### Prompt
The response should contain all of the records, copied exactly, and none of the images.

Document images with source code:
* * * * * * * * *
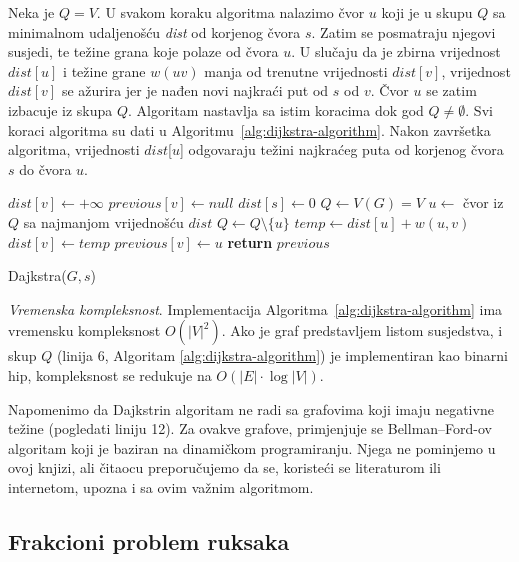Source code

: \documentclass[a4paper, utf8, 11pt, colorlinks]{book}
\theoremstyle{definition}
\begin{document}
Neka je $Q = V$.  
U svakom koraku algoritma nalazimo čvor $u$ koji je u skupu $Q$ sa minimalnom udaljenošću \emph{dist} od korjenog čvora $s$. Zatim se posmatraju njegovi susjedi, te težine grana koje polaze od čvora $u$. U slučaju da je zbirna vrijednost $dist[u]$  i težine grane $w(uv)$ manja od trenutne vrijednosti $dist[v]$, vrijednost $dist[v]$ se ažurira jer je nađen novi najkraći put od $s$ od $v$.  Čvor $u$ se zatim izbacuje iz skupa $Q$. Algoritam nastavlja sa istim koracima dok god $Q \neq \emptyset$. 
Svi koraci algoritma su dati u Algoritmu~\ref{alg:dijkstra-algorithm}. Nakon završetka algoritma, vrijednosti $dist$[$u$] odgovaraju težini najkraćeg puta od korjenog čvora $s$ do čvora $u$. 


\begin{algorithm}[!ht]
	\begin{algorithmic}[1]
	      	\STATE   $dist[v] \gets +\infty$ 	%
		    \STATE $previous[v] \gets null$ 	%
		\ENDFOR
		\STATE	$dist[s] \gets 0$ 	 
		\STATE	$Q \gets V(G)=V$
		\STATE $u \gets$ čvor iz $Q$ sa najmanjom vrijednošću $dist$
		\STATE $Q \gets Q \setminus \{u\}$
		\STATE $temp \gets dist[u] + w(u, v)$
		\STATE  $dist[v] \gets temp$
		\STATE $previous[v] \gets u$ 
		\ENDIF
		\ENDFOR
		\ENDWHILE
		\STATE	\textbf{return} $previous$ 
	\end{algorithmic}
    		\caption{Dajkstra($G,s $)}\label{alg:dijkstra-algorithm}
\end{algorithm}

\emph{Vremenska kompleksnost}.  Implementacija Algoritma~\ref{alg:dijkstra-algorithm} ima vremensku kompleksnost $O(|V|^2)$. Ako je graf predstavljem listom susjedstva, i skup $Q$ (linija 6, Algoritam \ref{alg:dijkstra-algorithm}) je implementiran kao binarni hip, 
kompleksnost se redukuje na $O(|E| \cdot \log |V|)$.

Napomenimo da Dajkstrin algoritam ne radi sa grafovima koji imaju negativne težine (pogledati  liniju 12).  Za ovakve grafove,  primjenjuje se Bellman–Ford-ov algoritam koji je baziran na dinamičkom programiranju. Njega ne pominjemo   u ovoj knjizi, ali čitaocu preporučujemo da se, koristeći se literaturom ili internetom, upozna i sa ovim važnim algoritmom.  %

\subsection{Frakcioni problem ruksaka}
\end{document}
* * * * * * * * *
### Response below
Source code

: \documentclass[a4paper, utf8, 11pt, colorlinks]{book}
\theoremstyle{definition}
\begin{document}
Neka je $Q = V$.  
U svakom koraku algoritma nalazimo čvor $u$ koji je u skupu $Q$ sa minimalnom udaljenošću \emph{dist} od korjenog čvora $s$. Zatim se posmatraju njegovi susjedi, te težine grana koje polaze od čvora $u$. U slučaju da je zbirna vrijednost $dist[u]$  i težine grane $w(uv)$ manja od trenutne vrijednosti $dist[v]$, vrijednost $dist[v]$ se ažurira jer je nađen novi najkraći put od $s$ od $v$.  Čvor $u$ se zatim izbacuje iz skupa $Q$. Algoritam nastavlja sa istim koracima dok god $Q \neq \emptyset$. 
Svi koraci algoritma su dati u Algoritmu~\ref{alg:dijkstra-algorithm}. Nakon završetka algoritma, vrijednosti $dist$[$u$] odgovaraju težini najkraćeg puta od korjenog čvora $s$ do čvora $u$. 


\begin{algorithm}[!ht]
	\begin{algorithmic}[1]
	      	\STATE   $dist[v] \gets +\infty$ 	%
		    \STATE $previous[v] \gets null$ 	%
		\ENDFOR
		\STATE	$dist[s] \gets 0$ 	 
		\STATE	$Q \gets V(G)=V$
		\STATE $u \gets$ čvor iz $Q$ sa najmanjom vrijednošću $dist$
		\STATE $Q \gets Q \setminus \{u\}$
		\STATE $temp \gets dist[u] + w(u, v)$
		\STATE  $dist[v] \gets temp$
		\STATE $previous[v] \gets u$ 
		\ENDIF
		\ENDFOR
		\ENDWHILE
		\STATE	\textbf{return} $previous$ 
	\end{algorithmic}
    		\caption{Dajkstra($G,s $)}\label{alg:dijkstra-algorithm}
\end{algorithm}

\emph{Vremenska kompleksnost}.  Implementacija Algoritma~\ref{alg:dijkstra-algorithm} ima vremensku kompleksnost $O(|V|^2)$. Ako je graf predstavljem listom susjedstva, i skup $Q$ (linija 6, Algoritam \ref{alg:dijkstra-algorithm}) je implementiran kao binarni hip, 
kompleksnost se redukuje na $O(|E| \cdot \log |V|)$.

Napomenimo da Dajkstrin algoritam ne radi sa grafovima koji imaju negativne težine (pogledati  liniju 12).  Za ovakve grafove,  primjenjuje se Bellman–Ford-ov algoritam koji je baziran na dinamičkom programiranju. Njega ne pominjemo   u ovoj knjizi, ali čitaocu preporučujemo da se, koristeći se literaturom ili internetom, upozna i sa ovim važnim algoritmom.  %

\subsection{Frakcioni problem ruksaka}
\end{document}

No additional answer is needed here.